No, not when foods are prepared safely. The Sydney Children's Hospitals Network notes that choking is a risk with any method of introducing solids. What matters is developmental readiness, appropriate food preparation, and always supervising your baby while they eat. Learning to distinguish between gagging (loud, normal, protective) and choking (silent, serious) is one of the most useful things a parent can do before starting solids in any form.
How do I know if my baby is getting enough iron with BLW?

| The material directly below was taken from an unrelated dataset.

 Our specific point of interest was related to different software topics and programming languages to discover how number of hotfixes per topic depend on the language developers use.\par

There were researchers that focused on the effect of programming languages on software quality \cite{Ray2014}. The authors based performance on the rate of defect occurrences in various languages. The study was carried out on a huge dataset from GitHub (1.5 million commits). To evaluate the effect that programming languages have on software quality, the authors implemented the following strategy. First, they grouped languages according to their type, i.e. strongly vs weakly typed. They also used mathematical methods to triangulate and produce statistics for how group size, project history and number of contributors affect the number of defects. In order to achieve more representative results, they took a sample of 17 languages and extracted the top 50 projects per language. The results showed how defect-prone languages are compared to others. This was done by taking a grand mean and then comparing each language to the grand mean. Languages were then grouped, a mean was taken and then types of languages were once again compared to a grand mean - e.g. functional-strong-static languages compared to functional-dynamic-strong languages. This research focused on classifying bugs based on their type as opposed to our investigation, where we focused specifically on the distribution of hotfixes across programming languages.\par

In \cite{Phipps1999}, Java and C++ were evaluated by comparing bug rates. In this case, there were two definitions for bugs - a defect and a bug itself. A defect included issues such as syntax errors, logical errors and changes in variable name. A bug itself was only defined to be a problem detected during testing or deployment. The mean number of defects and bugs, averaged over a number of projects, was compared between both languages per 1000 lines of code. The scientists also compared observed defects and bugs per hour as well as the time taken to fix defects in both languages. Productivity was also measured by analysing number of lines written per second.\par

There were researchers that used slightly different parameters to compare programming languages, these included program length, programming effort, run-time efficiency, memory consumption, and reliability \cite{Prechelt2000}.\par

Offer iron-rich foods at every meal from the start. Soft strips of cooked meat, fish, lentils, and iron-fortified cereals can all be offered as finger foods or on a preloaded spoon. If you have specific concerns about iron intake, speak with your GP or child health nurse, who can assess whether a blood test is appropriate.
What if I start BLW and my baby hates it?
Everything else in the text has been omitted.